The Cornerstones convening brought together representatives of the plaintiff and defense bars, citizens involved in judicial nominating and evaluation processes, representatives from all three branches of government, members of the business community, and non-profit leaders, with the goal of laying the foundation for quality court systems and judges. The convening began by asking exactly the right question: what sort of judges and courts do our fellow citizens expect and need? With those attributes identified and agreed upon, the convening then turned to how to structure judicial selection systems to ensure we get these kinds of judges and courts. The convening’s broad consensus on these questions is laid out in the Cornerstones report.

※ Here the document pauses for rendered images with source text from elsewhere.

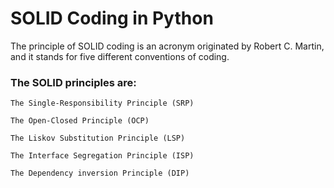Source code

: # SOLID Coding in Python

The principle of SOLID coding is an acronym originated by Robert C. Martin, and it stands for five different conventions of coding.

### The SOLID principles are:

`The Single-Responsibility Principle (SRP)`

`The Open-Closed Principle (OCP)`

`The Liskov Substitution Principle (LSP)`

`The Interface Segregation Principle (ISP)`

`The Dependency inversion Principle (DIP)`
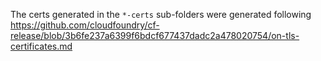 The certs generated in the `*-certs` sub-folders were generated following https://github.com/cloudfoundry/cf-release/blob/3b6fe237a6399f6bdcf677437dadc2a478020754/on-tls-certificates.md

The Cornerstones report that IAALS published offers a gold standard set of recommendations for each of the principal challenges facing our courts. From appointment methods to election procedures to judicial performance evaluation processes, the Cornerstones report offers a common ground on which all people of good faith can come together to debate and discuss how best to develop a judiciary and court systems that serve the needs of our people.
The remarkable group of leaders who came together to develop the Cornerstones report and recommendations continue to be active in this conversation, and I am proud to be a part of that. It is their depth of experience, diversity of backgrounds, and shared passion for justice that continue to make the Cornerstones report such a powerful tool for everyone concerned about our courts. Only such an amazing group could have developed so comprehensive and flexible a blueprint for reform.
Judges are not perfect profiles in courage or angels. Like everyone else, the institutions in which we work benefit when procedures are in place that protect us and those we serve from our all-too-human frailties. Cornerstones of State Judicial Selection is an important contribution to the effort to do just that, and I look forward to continuing my work with those who made it happen—first and foremost among them, IAALS and its Quality Judges Initiative. Their voice and presence in this national conversation is not only important, it is essential. The consensus they build among diverse stakeholders and their role in providing apolitical research and recommendations make them stand apart from the crowd.
We need judges and courts with the attributes identified at the Cornerstones convening. And we need IAALS and the Quality Judges Initiative to help get us there.